A circumstellar disc (or circumstellar disk) is a torus, pancake or ring-shaped accumulation of matter composed of gas, dust, planetesimals, asteroids or collision fragments in orbit around a star. Around the youngest stars, they are the reservoirs of material out of which planets may form. Around mature stars, they indicate that planetesimal formation has taken place and around white dwarfs, they indicate that planetary material survived the whole of stellar evolution. Such a disc can manifest itself in various ways.

## Young star

Circumstellar discs HD 141943 and HD 191089.[1]
Main article: Protoplanetary disk

According to the currently accepted model of star formation, sometimes referred to as the nebular hypothesis, a star is formed by the gravitational collapse of a pocket of matter within a giant molecular cloud. The infalling material possesses some amount of angular momentum, which results in the formation of a gaseous protoplanetary disc around the young, rotating star. The former is a rotating circumstellar disc of dense gas and dust that continues to feed the central star. It may contain a few percent of the mass of the central star, mainly in the form of gas which is itself mainly hydrogen. The accretion disc phase lasts a few to 10 million years. Accretion rates are typically 10−7 to 10−9 solar masses per year but can vary.
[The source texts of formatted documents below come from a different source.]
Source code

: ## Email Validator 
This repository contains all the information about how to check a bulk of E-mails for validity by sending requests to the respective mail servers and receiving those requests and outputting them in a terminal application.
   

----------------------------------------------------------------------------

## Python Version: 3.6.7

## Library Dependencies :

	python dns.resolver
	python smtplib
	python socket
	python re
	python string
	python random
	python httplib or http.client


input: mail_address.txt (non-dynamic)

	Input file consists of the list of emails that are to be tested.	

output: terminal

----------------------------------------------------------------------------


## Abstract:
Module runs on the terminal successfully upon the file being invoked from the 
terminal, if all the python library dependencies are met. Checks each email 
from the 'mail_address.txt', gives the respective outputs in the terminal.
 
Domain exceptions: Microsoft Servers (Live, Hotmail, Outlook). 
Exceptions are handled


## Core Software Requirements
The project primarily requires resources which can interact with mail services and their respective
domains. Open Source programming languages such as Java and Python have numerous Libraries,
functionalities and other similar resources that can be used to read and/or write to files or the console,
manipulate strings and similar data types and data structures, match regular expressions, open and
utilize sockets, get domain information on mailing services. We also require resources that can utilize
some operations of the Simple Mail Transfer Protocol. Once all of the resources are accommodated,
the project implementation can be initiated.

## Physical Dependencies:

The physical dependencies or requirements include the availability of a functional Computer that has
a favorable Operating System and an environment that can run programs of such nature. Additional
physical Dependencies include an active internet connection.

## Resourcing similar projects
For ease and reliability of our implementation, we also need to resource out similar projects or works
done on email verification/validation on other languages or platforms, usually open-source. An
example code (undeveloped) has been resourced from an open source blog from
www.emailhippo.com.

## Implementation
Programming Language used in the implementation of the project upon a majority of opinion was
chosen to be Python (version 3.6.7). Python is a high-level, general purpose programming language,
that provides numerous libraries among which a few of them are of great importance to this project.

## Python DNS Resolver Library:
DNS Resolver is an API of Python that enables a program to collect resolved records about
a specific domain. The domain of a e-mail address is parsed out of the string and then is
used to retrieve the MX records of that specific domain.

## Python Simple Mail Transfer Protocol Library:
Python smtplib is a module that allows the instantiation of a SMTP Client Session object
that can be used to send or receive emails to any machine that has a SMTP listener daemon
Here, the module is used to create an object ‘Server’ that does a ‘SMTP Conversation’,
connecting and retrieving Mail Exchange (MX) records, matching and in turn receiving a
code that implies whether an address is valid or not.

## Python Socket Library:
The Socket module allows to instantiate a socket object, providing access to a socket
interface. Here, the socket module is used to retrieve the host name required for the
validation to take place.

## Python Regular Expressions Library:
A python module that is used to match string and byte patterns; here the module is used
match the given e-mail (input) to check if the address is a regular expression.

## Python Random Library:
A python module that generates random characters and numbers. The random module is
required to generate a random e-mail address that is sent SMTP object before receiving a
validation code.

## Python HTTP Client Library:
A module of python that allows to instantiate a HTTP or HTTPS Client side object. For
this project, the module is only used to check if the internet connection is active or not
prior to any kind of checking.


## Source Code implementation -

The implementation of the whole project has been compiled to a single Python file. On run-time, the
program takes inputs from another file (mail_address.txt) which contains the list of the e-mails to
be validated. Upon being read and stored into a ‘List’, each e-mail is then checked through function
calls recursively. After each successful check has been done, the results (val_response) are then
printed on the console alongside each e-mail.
The disc gradually cools in what is known as the T Tauri star stage. Within this disc, the formation of small dust grains made of rocks and ices can occur, and these can coagulate into planetesimals. If the disc is sufficiently massive, the runaway accretions begin, resulting in the appearance of planetary embryos. The formation of planetary systems is thought to be a natural result of star formation. A sun-like star usually takes around 100 million years to form.

## Circumstellar discs around the Solar System

Artist's impression of a transitional disc around a young star.[2]

## Binary system

• Circumprimary disc is where a disc orbits the primary (i.e. more massive) star of the binary star system[3]
• Circumsecondary disc is one around the secondary (i.e. less massive) star of the binary star system
• Circumbinary disc is where a disc orbits both the primary and the secondary of the binary system

## Dust

• Debris discs consist of planetesimals along with fine dust and small amounts of gas generated through their collisions and evaporation. The original gas and small dust particles have been dispersed or accumulated into planets.[4]
• Zodiacal cloud or interplanetary dust is the material in the Solar System created by collisions of asteroids and evaporation of comet seen to observers on Earth as a band of scattered light along the ecliptic before sunrise or after sunset.
• Exozodiacal dust is dust around another star than the Sun in a location analogous to that of the Zodiacal Light in the Solar System.

## Disc evolution

Circumstellar discs are not equilibrium objects, but instead are constantly evolving. The evolution of the surface density $\Sigma$ of the disc, which is the amount of mass per unit area so after the volume density at a particular location in the disc has been integrated over the vertical structure, is given by: $\frac{\partial \Sigma}{\partial t} = \frac{3}{r} \frac{\partial}{\partial r} \left[ r^{1/2} \frac{\partial}{\partial r} \nu \Sigma r^{1/2} \right]$ where $r$ is the radial location in the disc and $\nu$ is the viscosity at location $r$.[5] This equation assumes axisymmetric symmetry in the disc, but is compatible with any vertical disc structure.

Viscosity in the disc, whether molecular, turbulent or other, transports angular momentum outwards in the disc and most of the mass inwards, eventually accreting onto the central object.[5] The mass accretion onto the star $\dot{M}$ in terms of the disc viscosity $\nu$ is expressed: $\dot{M} = 3 \pi \nu \Sigma \left[ 1 - \sqrt{\frac{r_\text{in}}{r}} \right]^{-1}$ where $r_\text{in}$ is the inner radius.